Yumeji melihat secara bergantian ke arah tangga tali dan jendela bar, dan membuka mulutnya dengan cemas.

"Sepertinya tidak ada cara lain, tapi apakah ini akan berhasil?"

"Kita tidak punya pilihan. —Karena kita tidak bias lewat pintu itu lagi."

Pintu berderit itu tampak seolah-olah akan rusak setelah beberapa serangan lagi. Mungkin hanya ada sedikit waktu yang tersisa untuk ragu-ragu.

Mereka saling memandang, mengangguk dengan tekad bulat, dan dengan lembut meraih tangga tali.


◆ ◆ ◆


"Apa kau baik-baik saja? Apa kau masih hidup? Ada yang bisa kubantu? ... Tidak, tidak ada jawaban."

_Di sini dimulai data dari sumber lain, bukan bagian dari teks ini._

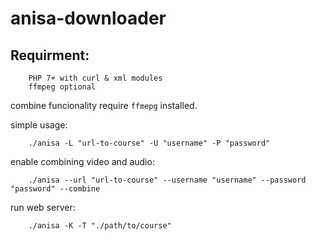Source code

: # anisa-downloader

Requirment:
-------------------

```
    PHP 7+ with curl & xml modules
    ffmpeg optional
```

combine funcionality require `ffmepg` installed.

simple usage:

```
    ./anisa -L "url-to-course" -U "username" -P "password"
```

enable combining video and audio:
```
    ./anisa --url "url-to-course" --username "username" --password "password" --combine
```


run web server:

```
    ./anisa -K -T "./path/to/course"
```
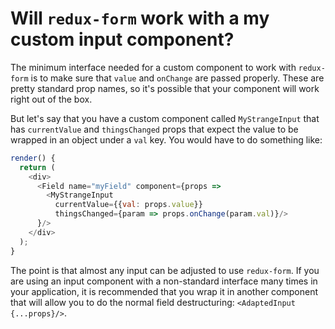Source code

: # Will `redux-form` work with a my custom input component?
  
The minimum interface needed for a custom component to work with `redux-form` is to make sure that
`value` and `onChange` are passed properly. These are pretty standard prop names, so it's 
possible that your component will work right out of the box.

But let's say that you have a custom component called `MyStrangeInput` that has `currentValue`
and `thingsChanged` props that expect the value to be wrapped in an object under a `val` key. You
would have to do something like:

```javascript
render() {
  return (
    <div>
      <Field name="myField" component={props =>
        <MyStrangeInput 
          currentValue={{val: props.value}}
          thingsChanged={param => props.onChange(param.val)}/>
      }/>
    </div>
  );
}
```

The point is that almost any input can be adjusted to use `redux-form`. If you are using an input
component with a non-standard interface many times in your application, it is recommended that
you wrap it in another component that will allow you to do the normal field destructuring:
`<AdaptedInput {...props}/>`.
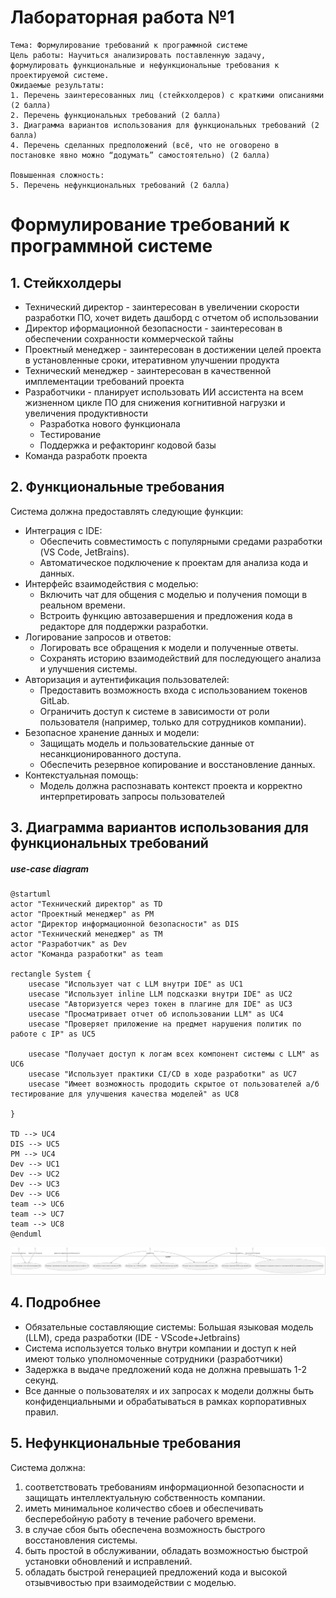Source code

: # Лабораторная работа №1
```
Тема: Формулирование требований к программной системе
Цель работы: Научиться анализировать поставленную задачу, формулировать функциональные и нефункциональные требования к проектируемой системе.
Ожидаемые результаты:
1. Перечень заинтересованных лиц (стейкхолдеров) с краткими описаниями (2 балла)
2. Перечень функциональных требований (2 балла)
3. Диаграмма вариантов использования для функциональных требований (2 балла)
4. Перечень сделанных предположений (всё, что не оговорено в постановке явно можно “додумать” самостоятельно) (2 балла)

Повышенная сложность:
5. Перечень нефункциональных требований (2 балла)
```

# Формулирование требований к программной системе

## 1. Стейкхолдеры

- Технический директор - заинтересован в увеличении скорости разработки ПО, хочет видеть дашборд с отчетом об использовании 
- Директор иформационной безопасности - заинтересован в обеспечении сохранности коммерческой тайны
- Проектный менеджер - заинтересован в достижении целей проекта в установленные сроки, итеративном улучшении продукта
- Технический менеджер - заинтересован в качественной имплементации требований проекта
- Разработчики - планирует использовать ИИ ассистента на всем жизненном цикле ПО для снижения когнитивной нагрузки и увеличения продуктивности
  - Разработка нового функционала
  - Тестирование
  - Поддержка и рефакторинг кодовой базы
- Команда разработк проекта

## 2. Функциональные требования

Система должна предоставлять следующие функции:
- Интеграция с IDE:
   - Обеспечить совместимость с популярными средами разработки (VS Code, JetBrains).
   - Автоматическое подключение к проектам для анализа кода и данных.
- Интерфейс взаимодействия с моделью:
  - Включить чат для общения с моделью и получения помощи в реальном времени.
  - Встроить функцию автозавершения и предложения кода в редакторе для поддержки разработки.
- Логирование запросов и ответов:
  - Логировать все обращения к модели и полученные ответы.
  - Сохранять историю взаимодействий для последующего анализа и улучшения системы.
- Авторизация и аутентификация пользователей:
  - Предоставить возможность входа с использованием токенов GitLab.
  - Ограничить доступ к системе в зависимости от роли пользователя (например, только для сотрудников компании).
- Безопасное хранение данных и модели:
  - Защищать модель и пользовательские данные от несанкционированного доступа.
  - Обеспечить резервное копирование и восстановление данных. 
- Контекстуальная помощь:
  - Модель должна распознавать контекст проекта и корректно интерпретировать запросы пользователей

## 3. Диаграмма вариантов использования для функциональных требований

##### use-case diagram
```plantuml
@startuml
actor "Технический директор" as TD
actor "Проектный менеджер" as PM
actor "Директор информационной безопасности" as DIS
actor "Технический менеджер" as TM
actor "Разработчик" as Dev
actor "Команда разработки" as team

rectangle System {
    usecase "Использует чат с LLM внутри IDE" as UC1
    usecase "Использует inline LLM подсказки внутри IDE" as UC2
    usecase "Авторизуется через токен в плагине для IDE" as UC3
    usecase "Просматривает отчет об использовании LLM" as UC4
    usecase "Проверяет приложение на предмет нарушения политик по работе с IP" as UC5
    
    usecase "Получает доступ к логам всех компонент системы с LLM" as UC6
    usecase "Использует практики CI/CD в ходе разработки" as UC7
    usecase "Имеет возможность прододить скрытое от пользователей а/б тестирование для улучшения качества моделей" as UC8
    
}

TD --> UC4
DIS --> UC5
PM --> UC4
Dev --> UC1
Dev --> UC2
Dev --> UC3
Dev --> UC6
team --> UC6
team --> UC7 
team --> UC8
@enduml
```

![img.png](img.png)


## 4. Подробнее

- Обязательные составляющие системы: Большая языковая модель (LLM), среда разработки (IDE - VScode+Jetbrains)
- Система используется только внутри компании и доступ к ней имеют только уполномоченные сотрудники (разработчики)
- Задержка в выдаче предложений кода не должна превышать 1-2 секунд.
- Все данные о пользователях и их запросах к модели должны быть конфиденциальными и обрабатываться в рамках корпоративных правил.

## 5. Нефункциональные требования
Система должна:
1.	соответствовать требованиям информационной безопасности и защищать интеллектуальную собственность компании.
2.	иметь минимальное количество сбоев и обеспечивать бесперебойную работу в течение рабочего времени.
3.	в случае сбоя быть обеспечена возможность быстрого восстановления системы.
4.	быть простой в обслуживании, обладать возможностью быстрой установки обновлений и исправлений.
5.	обладать быстрой генерацией предложений кода и высокой отзывчивостью при взаимодействии с моделью.
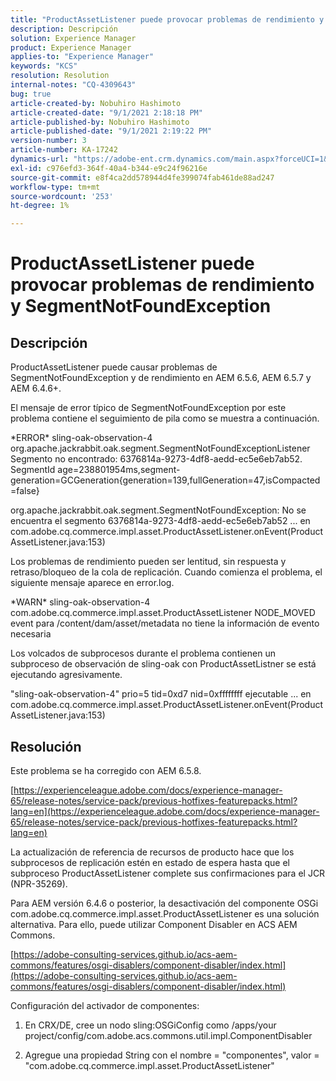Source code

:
 ```yaml
---
title: "ProductAssetListener puede provocar problemas de rendimiento y SegmentNotFoundException"
description: Descripción
solution: Experience Manager
product: Experience Manager
applies-to: "Experience Manager"
keywords: "KCS"
resolution: Resolution
internal-notes: "CQ-4309643"
bug: true
article-created-by: Nobuhiro Hashimoto
article-created-date: "9/1/2021 2:18:18 PM"
article-published-by: Nobuhiro Hashimoto
article-published-date: "9/1/2021 2:19:22 PM"
version-number: 3
article-number: KA-17242
dynamics-url: "https://adobe-ent.crm.dynamics.com/main.aspx?forceUCI=1&pagetype=entityrecord&etn=knowledgearticle&id=a27a3073-2f0b-ec11-b6e6-00224808dc0d"
exl-id: c976efd3-364f-40a4-b344-e9c24f96216e
source-git-commit: e8f4ca2dd578944d4fe399074fab461de88ad247
workflow-type: tm+mt
source-wordcount: '253'
ht-degree: 1%

---
```


# ProductAssetListener puede provocar problemas de rendimiento y SegmentNotFoundException

## Descripción


ProductAssetListener puede causar problemas de SegmentNotFoundException y de rendimiento en AEM 6.5.6, AEM 6.5.7 y AEM 6.4.6+.



El mensaje de error típico de SegmentNotFoundException por este problema contiene el seguimiento de pila como se muestra a continuación.

\*ERROR\* sling-oak-observation-4 org.apache.jackrabbit.oak.segment.SegmentNotFoundExceptionListener Segmento no encontrado: 6376814a-9273-4df8-aedd-ec5e6eb7ab52. SegmentId age=238801954ms,segment-generation=GCGeneration{generation=139,fullGeneration=47,isCompacted=false}

org.apache.jackrabbit.oak.segment.SegmentNotFoundException: No se encuentra el segmento 6376814a-9273-4df8-aedd-ec5e6eb7ab52 ... en com.adobe.cq.commerce.impl.asset.ProductAssetListener.onEvent(ProductAssetListener.java:153)



Los problemas de rendimiento pueden ser lentitud, sin respuesta y retraso/bloqueo de la cola de replicación. Cuando comienza el problema, el siguiente mensaje aparece en error.log.

\*WARN\* sling-oak-observation-4 com.adobe.cq.commerce.impl.asset.ProductAssetListener NODE_MOVED event para /content/dam/asset/metadata no tiene la información de evento necesaria



Los volcados de subprocesos durante el problema contienen un subproceso de observación de sling-oak con ProductAssetListner se está ejecutando agresivamente.

&quot;sling-oak-observation-4&quot; prio=5 tid=0xd7 nid=0xffffffff ejecutable ... en com.adobe.cq.commerce.impl.asset.ProductAssetListener.onEvent(ProductAssetListener.java:153)


## Resolución


Este problema se ha corregido con AEM 6.5.8.

[https://experienceleague.adobe.com/docs/experience-manager-65/release-notes/service-pack/previous-hotfixes-featurepacks.html?lang=en](https://experienceleague.adobe.com/docs/experience-manager-65/release-notes/service-pack/previous-hotfixes-featurepacks.html?lang=en)

La actualización de referencia de recursos de producto hace que los subprocesos de replicación estén en estado de espera hasta que el subproceso ProductAssetListener complete sus confirmaciones para el JCR (NPR-35269).



Para AEM versión 6.4.6 o posterior, la desactivación del componente OSGi com.adobe.cq.commerce.impl.asset.ProductAssetListener es una solución alternativa. Para ello, puede utilizar Component Disabler en ACS AEM Commons.

[https://adobe-consulting-services.github.io/acs-aem-commons/features/osgi-disablers/component-disabler/index.html](https://adobe-consulting-services.github.io/acs-aem-commons/features/osgi-disablers/component-disabler/index.html)



Configuración del activador de componentes:

1. En CRX/DE, cree un nodo sling:OSGiConfig como /apps/your project/config/com.adobe.acs.commons.util.impl.ComponentDisabler

2. Agregue una propiedad String con el nombre = &quot;componentes&quot;, valor = &quot;com.adobe.cq.commerce.impl.asset.ProductAssetListener&quot;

Seorang gadis yang mengenakan gaun panjang dan longgar dengan topi berjubah—Mibu Yurie—berjongkok di tanah dan bertanya pada Magical Girl berlumuran darah yang tergeletak di tanah.

Nafasnya terdengar samar-samar, jadi gadis itu masih hidup, tapi dia mungkin tidak bisa bergerak lagi. Karena tingkat cederanya sulit untuk ditentukan, memindahkannya dari sini tidak mungkin.

Yurie melepas mantel putihnya dan dengan lembut menyelimutkannya pada tubuh Magical Girl yang terjatuh. Darah yang mengalir membasahi mantel dan mengubah warnanya menjadi merah, tapi apa boleh buat. Pertumpahan darah telah menurunkan suhu tubuhnya. Jika dia menjadi lebih dingin lagi, itu akan berakibat fatal.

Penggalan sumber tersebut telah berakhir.